I made some corrections in the column EVTYPE. Mainly, I tried to reduce the categories or unique elements in this variable. Initially it had 985 elements
evtypecheck1<-as.data.frame(unique(storm$EVTYPE))
length(unique(evtypecheck1$`unique(storm$EVTYPE)`))
## [1] 985
After cleaning the data, the categories reduced to 309 elements
storm$EVTYPE<-toupper(storm$EVTYPE) #Converting all variables upper case
storm$EVTYPE <- gsub('.*STORM.*', 'STORM', storm$EVTYPE)
storm$EVTYPE <- gsub('.*FLOOD.*', 'FLOOD', storm$EVTYPE)
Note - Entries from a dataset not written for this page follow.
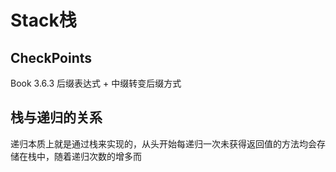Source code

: # Stack栈
## CheckPoints
Book 3.6.3 后缀表达式 + 中缀转变后缀方式

## 栈与递归的关系
递归本质上就是通过栈来实现的，从头开始每递归一次未获得返回值的方法均会存储在栈中，随着递归次数的增多而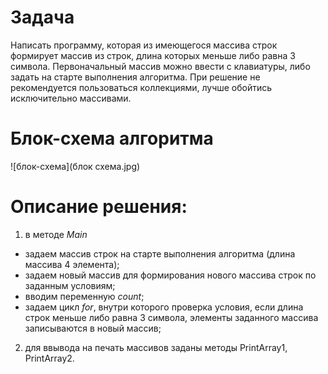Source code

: # Задача
Написать программу, которая из имеющегося массива строк формирует массив из строк, длина которых меньше либо равна 3 символа. 
Первоначальный массив можно ввести с клавиатуры, либо задать на старте выполнения алгоритма. 
При решение не рекомендуется пользоваться коллекциями, лучше обойтись исключительно массивами.

# Блок-схема алгоритма

![блок-схема](блок схема.jpg)

# Описание решения:
1. в методе *Main* 
- задаем массив строк на старте выполнения алгоритма (длина массива 4 элемента);
- задаем новый массив для формирования нового массива строк по заданным условиям;  
- вводим переменную *count*;
- задаем цикл *for*, внутри которого проверка условия, если длина строк меньше либо равна 3 символа, элементы заданного массива записываются в новый массив;
2. для ввывода на печать массивов заданы методы PrintArray1, PrintArray2.


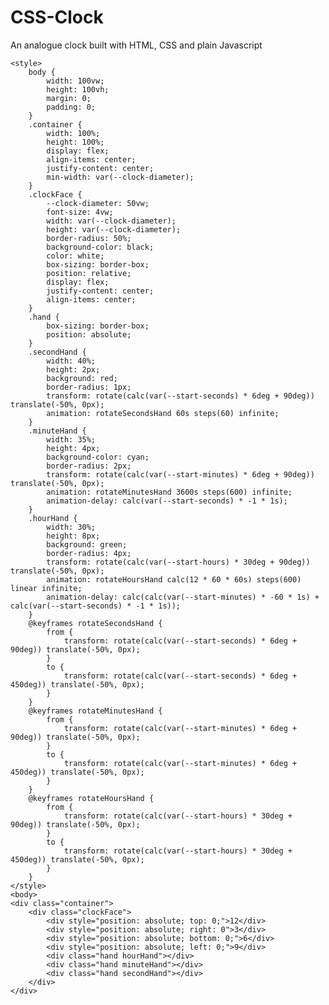 # CSS-Clock
An analogue clock built with HTML, CSS and plain Javascript

<script>
        const time = new Date();
        const second = time.getSeconds();
        const minute = time.getMinutes() + (second / 60);
        let hour = time.getHours() + (minute / 60);
        if (hour > 12) {
            hour = hour - 12;
        }
        document.documentElement.style.setProperty('--start-seconds', second);
        document.documentElement.style.setProperty('--start-minutes', minute);
        document.documentElement.style.setProperty('--start-hours', hour);
    </script>
    <style>
        body {
            width: 100vw;
            height: 100vh;
            margin: 0;
            padding: 0;
        }
        .container {
            width: 100%;
            height: 100%;
            display: flex;
            align-items: center;
            justify-content: center;
            min-width: var(--clock-diameter);
        }
        .clockFace {
            --clock-diameter: 50vw;
            font-size: 4vw;
            width: var(--clock-diameter);
            height: var(--clock-diameter);
            border-radius: 50%;
            background-color: black;
            color: white;
            box-sizing: border-box;
            position: relative;
            display: flex;
            justify-content: center;
            align-items: center;
        }
        .hand {
            box-sizing: border-box;
            position: absolute;
        }
        .secondHand {
            width: 40%;
            height: 2px;
            background: red;
            border-radius: 1px;
            transform: rotate(calc(var(--start-seconds) * 6deg + 90deg)) translate(-50%, 0px);
            animation: rotateSecondsHand 60s steps(60) infinite;
        }
        .minuteHand {
            width: 35%;
            height: 4px;
            background-color: cyan;
            border-radius: 2px;
            transform: rotate(calc(var(--start-minutes) * 6deg + 90deg)) translate(-50%, 0px);
            animation: rotateMinutesHand 3600s steps(600) infinite;
            animation-delay: calc(var(--start-seconds) * -1 * 1s);
        }
        .hourHand {
            width: 30%;
            height: 8px;
            background: green;
            border-radius: 4px;
            transform: rotate(calc(var(--start-hours) * 30deg + 90deg)) translate(-50%, 0px);
            animation: rotateHoursHand calc(12 * 60 * 60s) steps(600) linear infinite;
            animation-delay: calc(calc(var(--start-minutes) * -60 * 1s) + calc(var(--start-seconds) * -1 * 1s));
        }
        @keyframes rotateSecondsHand {
            from {
                transform: rotate(calc(var(--start-seconds) * 6deg + 90deg)) translate(-50%, 0px);
            }
            to {
                transform: rotate(calc(var(--start-seconds) * 6deg + 450deg)) translate(-50%, 0px);
            }
        }
        @keyframes rotateMinutesHand {
            from {
                transform: rotate(calc(var(--start-minutes) * 6deg + 90deg)) translate(-50%, 0px);
            }
            to {
                transform: rotate(calc(var(--start-minutes) * 6deg + 450deg)) translate(-50%, 0px);
            }
        }
        @keyframes rotateHoursHand {
            from {
                transform: rotate(calc(var(--start-hours) * 30deg + 90deg)) translate(-50%, 0px);
            }
            to {
                transform: rotate(calc(var(--start-hours) * 30deg + 450deg)) translate(-50%, 0px);
            }
        }
    </style>
    <body>
    <div class="container">
        <div class="clockFace">
            <div style="position: absolute; top: 0;">12</div>
            <div style="position: absolute; right: 0">3</div>
            <div style="position: absolute; bottom: 0;">6</div>
            <div style="position: absolute; left: 0;">9</div>
            <div class="hand hourHand"></div>
            <div class="hand minuteHand"></div>
            <div class="hand secondHand"></div>
        </div>
    </div>
</body>
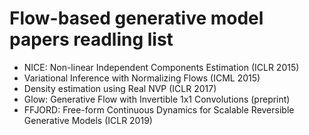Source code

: # Flow-based generative model papers readling list
- NICE: Non-linear Independent Components Estimation (ICLR 2015)
- Variational Inference with Normalizing Flows (ICML 2015)
- Density estimation using Real NVP (ICLR 2017)
- Glow: Generative Flow with Invertible 1x1 Convolutions (preprint)
- FFJORD: Free-form Continuous Dynamics for Scalable Reversible Generative Models (ICLR 2019)

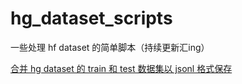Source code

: # hg_dataset_scripts

一些处理 hf dataset 的简单脚本（持续更新汇ing）

[合并 hg dataset 的 train 和 test 数据集以 jsonl 格式保存](https://github.com/amulil/hg_dataset_scripts/blob/main/merge_train_test.py)
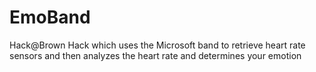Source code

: # EmoBand
Hack@Brown Hack which uses the Microsoft band to retrieve heart rate sensors and then analyzes the heart rate and determines your emotion
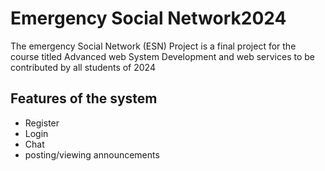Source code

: # Emergency Social Network2024
The emergency Social Network (ESN) Project is a final project for the course titled Advanced web System Development and web services to be contributed by all students of 2024
## Features of the system
- Register
- Login
- Chat
- posting/viewing announcements
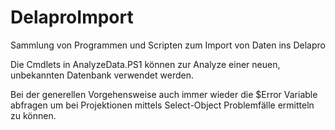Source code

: # DelaproImport
Sammlung von Programmen und Scripten zum Import von Daten ins Delapro

Die Cmdlets in AnalyzeData.PS1 können zur Analyze einer neuen, unbekannten Datenbank verwendet werden.

Bei der generellen Vorgehensweise auch immer wieder die $Error Variable abfragen um bei Projektionen mittels Select-Object Problemfälle ermitteln zu können.

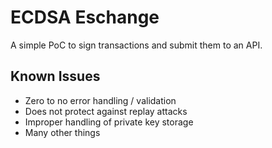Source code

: # ECDSA Eschange

A simple PoC to sign transactions and submit them to an API. 

## Known Issues
- Zero to no error handling / validation
- Does not protect against replay attacks
- Improper handling of private key storage
- Many other things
storm$EVTYPE <- gsub('.*WIND.*', 'WIND', storm$EVTYPE)
storm$EVTYPE <- gsub('.*TORN.*', 'TORNADO', storm$EVTYPE)
storm$EVTYPE <- gsub('.*HAIL.*', 'HAIL', storm$EVTYPE)
storm$EVTYPE <- gsub('.*HURRICANE.*', 'HURRICANE', storm$EVTYPE)
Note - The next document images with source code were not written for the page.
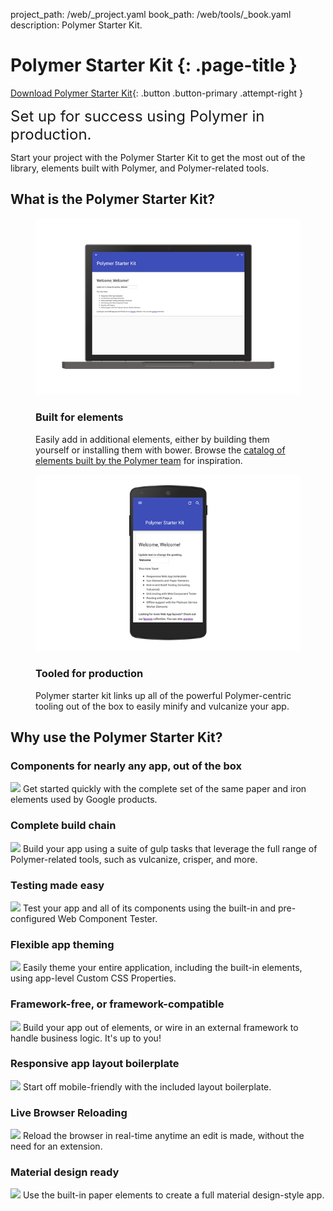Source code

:project_path: /web/_project.yaml
book_path: /web/tools/_book.yaml
description: Polymer Starter Kit.

# Polymer Starter Kit {: .page-title }

[Download Polymer Starter Kit](https://github.com/polymerelements/polymer-starter-kit/releases){: .button .button-primary .attempt-right }

<span style="font-size:x-large">
Set up for success using Polymer in production.
</span>

Start your project with the Polymer Starter Kit to get the most out of 
the library, elements built with Polymer, and Polymer-related tools.

## What is the Polymer Starter Kit?

<div class="attempt-left">
  <figure>
    <img src="../imgs/psk-desktop.png">
    <figcaption>
      <h3 class="mdl-typography--headline">Built for elements</h3>
      <p>Easily add in additional elements, either by building them yourself or installing them with bower. Browse the <a href="https://elements.polymer-project.org">catalog of elements built by the Polymer team</a> for inspiration.</p>
    </figcaption>
  </figure>
</div>

<div class="attempt-right">
  <figure>
    <img src="../imgs/psk-mobile.png">
    <figcaption>
      <h3 class="mdl-typography--headline">Tooled for production</h3>
      <p>Polymer starter kit links up all of the powerful Polymer-centric tooling out of the box to easily minify and vulcanize your app.</p>
    </figcaption>
  </figure>
</div>

<div style="clear:both;"></div>

## Why use the Polymer Starter Kit?

### Components for nearly any app, out of the box
<img class="attempt-left" src="https://www.gstatic.com/images/icons/material/system/2x/code_grey600_24dp.png">
Get started quickly with the complete set of the same paper and iron elements used by Google products.

<div style="clear:both;"></div>

### Complete build chain
<img class="attempt-left" src="https://www.gstatic.com/images/icons/material/system/2x/call_merge_grey600_24dp.png">
Build your app using a suite of gulp tasks that leverage the full range of Polymer-related tools, such as vulcanize, crisper, and more.

<div style="clear:both;"></div>

### Testing made easy
<img class="attempt-left" src="https://www.gstatic.com/images/icons/material/system/2x/done_all_grey600_24dp.png">
Test your app and all of its components using the built-in and pre-configured Web Component Tester.

<div style="clear:both;"></div>

### Flexible app theming
<img class="attempt-left" src="https://www.gstatic.com/images/icons/material/system/2x/format_color_fill_grey600_24dp.png">
Easily theme your entire application, including the built-in elements, using app-level Custom CSS Properties.

<div style="clear:both;"></div>

### Framework-free, or framework-compatible
<img class="attempt-left" src="https://www.gstatic.com/images/icons/material/system/2x/star_grey600_24dp.png">
Build your app out of elements, or wire in an external framework to handle business logic. It's up to you!

<div style="clear:both;"></div>

### Responsive app layout boilerplate
<img class="attempt-left" src="https://www.gstatic.com/images/icons/material/system/2x/devices_grey600_24dp.png">
Start off mobile-friendly with the included layout boilerplate.

<div style="clear:both;"></div>

### Live Browser Reloading
<img class="attempt-left" src="https://www.gstatic.com/images/icons/material/system/2x/autorenew_grey600_24dp.png">
Reload the browser in real-time anytime an edit is made, without the need for an extension.

<div style="clear:both;"></div>

### Material design ready
<img class="attempt-left" src="https://www.gstatic.com/images/icons/material/system/2x/material_design_grey600_24dp.png">
Use the built-in paper elements to create a full material design-style app.

<div style="clear:both;"></div>
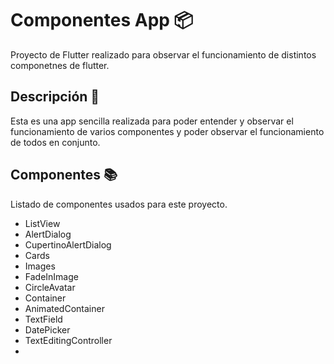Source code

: # Componentes App 📦
Proyecto de Flutter realizado para observar el funcionamiento de distintos componetnes de flutter.

## Descripción 📮
Esta es una app sencilla realizada para poder entender y observar el funcionamiento de varios componentes y poder observar el funcionamiento de todos en conjunto.

## Componentes 📚
Listado de componentes usados para este proyecto.
- ListView
- AlertDialog
- CupertinoAlertDialog
- Cards
- Images
- FadeInImage
- CircleAvatar
- Container
- AnimatedContainer
- TextField
- DatePicker
- TextEditingController
-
storm$EVTYPE <- gsub('.*RAIN.*', 'RAIN', storm$EVTYPE)
storm$EVTYPE <- gsub('.*SNOW.*', 'SNOW', storm$EVTYPE)
storm$EVTYPE <- gsub('.*COLD.*', 'COLD', storm$EVTYPE)
storm$EVTYPE <- gsub('.*LOW.*TEMPER.*', 'COLD', storm$EVTYPE)
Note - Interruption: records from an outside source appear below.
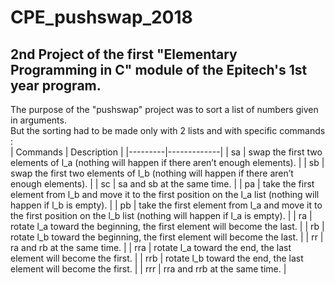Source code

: # CPE_pushswap_2018

## 2nd Project of the first "Elementary Programming in C" module of the Epitech's 1st year program.

The purpose of the "pushswap" project was to sort a list of numbers given in arguments.</br>
But the sorting had to be made only with 2 lists and with specific commands : </br>
| Commands | Description |
|---------|-------------|
| sa       | swap the first two elements of l_a (nothing will happen if there aren’t enough elements). | 
| sb       | swap the first two elements of l_b (nothing will happen if there aren’t enough elements). |
| sc       | sa and sb at the same time. |
| pa       | take the first element from l_b and move it to the first position on the l_a list (nothing will happen if l_b is empty). |
| pb       | take the first element from l_a and move it to the first position on the l_b list (nothing will happen if l_a is empty). |
| ra       | rotate l_a toward the beginning, the first element will become the last. |
| rb       | rotate l_b toward the beginning, the first element will become the last. |
| rr       | ra and rb at the same time. |
| rra      | rotate l_a toward the end, the last element will become the first. |
| rrb      | rotate l_b toward the end, the last element will become the first. |
| rrr      | rra and rrb at the same time. |
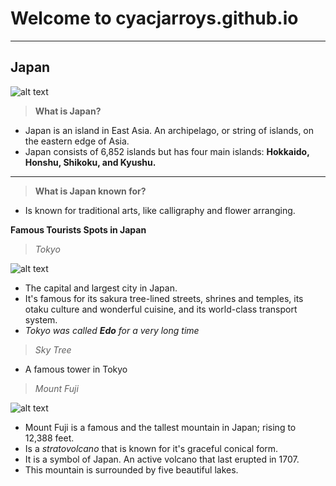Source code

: # Welcome to cyacjarroys.github.io
---
## Japan
![alt text](https://media.timeout.com/images/105240237/image.jpg)
>**What is Japan?**
- Japan is an island in East Asia. An archipelago, or string of islands, on the eastern edge of Asia.
- Japan consists of 6,852 islands but has four main islands: **Hokkaido, Honshu, Shikoku, and Kyushu.**
---


>**What is Japan known for?**
- Is known for traditional arts, like calligraphy and flower arranging.

**Famous Tourists Spots in Japan**

>*Tokyo*

![alt text](https://media.istockphoto.com/photos/aerial-view-of-tokyo-cityscape-with-fuji-mountain-in-japan-picture-id1131743616?b=1&k=6&m=1131743616&s=170667a&w=0&h=AkypSzjOXMMjrVKnyiWIUP5xmHeTaDbbC5xJ66BkRL8=)

- The capital and largest city in Japan.
- It's famous for its sakura tree-lined streets, shrines and temples, its otaku culture and wonderful cuisine, and its world-class transport system.
- *Tokyo was called **Edo** for a very long time*

>*Sky Tree*

- A famous tower in Tokyo


>*Mount Fuji*

![alt text](https://pic.japanholiday.com/mount-fuji-travelguide-banner.jpg)

- Mount Fuji is a famous and the tallest mountain in Japan; rising to 12,388 feet.
- Is a *stratovolcano* that is known for it's graceful conical form.
- It is a symbol of Japan. An active volcano that last erupted in 1707.
- This mountain is surrounded by five beautiful lakes.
storm$EVTYPE <- gsub('.*FROST.*', 'COLD', storm$EVTYPE)
storm$EVTYPE <- gsub('.*HIGH.*TEMPER.*', 'HEAT', storm$EVTYPE)
storm$EVTYPE <- gsub('.*HEAT.*', 'HEAT', storm$EVTYPE)
storm$EVTYPE <- gsub('.*FIRE.*', 'FIRE', storm$EVTYPE)
storm$EVTYPE <- gsub('AVALANCE', 'AVALANCHE', storm$EVTYPE)
storm$EVTYPE <- gsub('BEACH EROSIN', 'BEACH EROSION', storm$EVTYPE)
storm$EVTYPE <- gsub('FUNNEL CLOUD.*', 'FUNNEL CLOUD', storm$EVTYPE)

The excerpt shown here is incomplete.